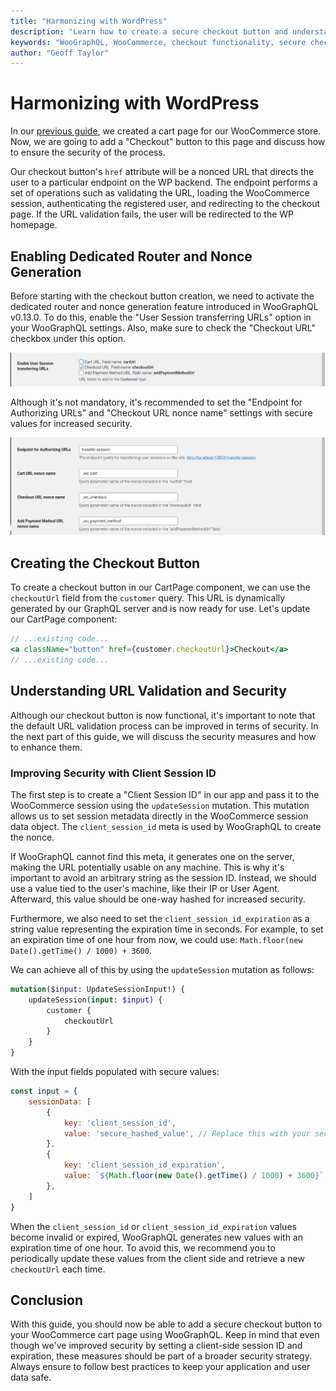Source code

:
 ```yaml
---
title: "Harmonizing with WordPress"
description: "Learn how to create a secure checkout button and understand the security behind the URL validation."
keywords: "WooGraphQL, WooCommerce, checkout functionality, secure checkout, session transferring URLs, nonce generation, session meta, URL validation, Client Session ID, UpdateSession mutation, GraphQL, cart page, WordPress, frontend security"
author: "Geoff Taylor"
---
```


# Harmonizing with WordPress

In our [previous guide](using-cart-data.md), we created a cart page for our WooCommerce store. Now, we are going to add a "Checkout" button to this page and discuss how to ensure the security of the process.

Our checkout button's `href` attribute will be a nonced URL that directs the user to a particular endpoint on the WP backend. The endpoint performs a set of operations such as validating the URL, loading the WooCommerce session, authenticating the registered user, and redirecting to the checkout page. If the URL validation fails, the user will be redirected to the WP homepage.

## Enabling Dedicated Router and Nonce Generation

Before starting with the checkout button creation, we need to activate the dedicated router and nonce generation feature introduced in WooGraphQL v0.13.0. To do this, enable the "User Session transferring URLs" option in your WooGraphQL settings. Also, make sure to check the "Checkout URL" checkbox under this option.

![Enable User Session Transferring URLs Setting Screenshot](images/enable-user-session-transferring-urls-setting-screenshot.png)

Although it's not mandatory, it's recommended to set the "Endpoint for Authorizing URLs" and "Checkout URL nonce name" settings with secure values for increased security.

![Authorizing URLs endpoint and Checkout URL Nonce name settings screenshot](images/auth-endpoint-and-checkout-nonce-name-settings-screenshot.png)

## Creating the Checkout Button

To create a checkout button in our CartPage component, we can use the `checkoutUrl` field from the `customer` query. This URL is dynamically generated by our GraphQL server and is now ready for use. Let's update our CartPage component:

```jsx
// ...existing code...
<a className="button" href={customer.checkoutUrl}>Checkout</a>
// ...existing code...
```

## Understanding URL Validation and Security

Although our checkout button is now functional, it's important to note that the default URL validation process can be improved in terms of security. In the next part of this guide, we will discuss the security measures and how to enhance them.

### Improving Security with Client Session ID

The first step is to create a "Client Session ID" in our app and pass it to the WooCommerce session using the `updateSession` mutation. This mutation allows us to set session metadata directly in the WooCommerce session data object. The `client_session_id` meta is used by WooGraphQL to create the nonce.

If WooGraphQL cannot find this meta, it generates one on the server, making the URL potentially usable on any machine. This is why it's important to avoid an arbitrary string as the session ID. Instead, we should use a value tied to the user's machine, like their IP or User Agent. Afterward, this value should be one-way hashed for increased security.

Furthermore, we also need to set the `client_session_id_expiration` as a string value representing the expiration time in seconds. For example, to set an expiration time of one hour from now, we could use: `Math.floor(new Date().getTime() / 1000) + 3600`.

We can achieve all of this by using the `updateSession` mutation as follows:

```graphql
mutation($input: UpdateSessionInput!) {
    updateSession(input: $input) {
        customer {
            checkoutUrl
        }
    }
}
```

With the input fields populated with secure values:

```js
const input = {
    sessionData: [
        {
            key: 'client_session_id',
            value: 'secure_hashed_value', // Replace this with your secure hashed value.
        },
        {
            key: 'client_session_id_expiration',
            value: `${Math.floor(new Date().getTime() / 1000) + 3600}`,
        },
    ]
}
```

When the `client_session_id` or `client_session_id_expiration` values become invalid or expired, WooGraphQL generates new values with an expiration time of one hour. To avoid this, we recommend you to periodically update these values from the client side and retrieve a new `checkoutUrl` each time.

## Conclusion

With this guide, you should now be able to add a secure checkout button to your WooCommerce cart page using WooGraphQL. Keep in mind that even though we've improved security by setting a client-side session ID and expiration, these measures should be part of a broader security strategy. Always ensure to follow best practices to keep your application and user data safe.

--- --- ---

# [EXERCISE DIRECTIONS]
Write out again, exactly, the lines from the start of the listing up to the line containing "Our checkout button's", with both ends and without pictures.

# [RESPONSE TO THE TASK]
Source code

:
 ```yaml
---
title: "Harmonizing with WordPress"
description: "Learn how to create a secure checkout button and understand the security behind the URL validation."
keywords: "WooGraphQL, WooCommerce, checkout functionality, secure checkout, session transferring URLs, nonce generation, session meta, URL validation, Client Session ID, UpdateSession mutation, GraphQL, cart page, WordPress, frontend security"
author: "Geoff Taylor"
---
```


# Harmonizing with WordPress

In our [previous guide](using-cart-data.md), we created a cart page for our WooCommerce store. Now, we are going to add a "Checkout" button to this page and discuss how to ensure the security of the process.

Our checkout button's `href` attribute will be a nonced URL that directs the user to a particular endpoint on the WP backend. The endpoint performs a set of operations such as validating the URL, loading the WooCommerce session, authenticating the registered user, and redirecting to the checkout page. If the URL validation fails, the user will be redirected to the WP homepage.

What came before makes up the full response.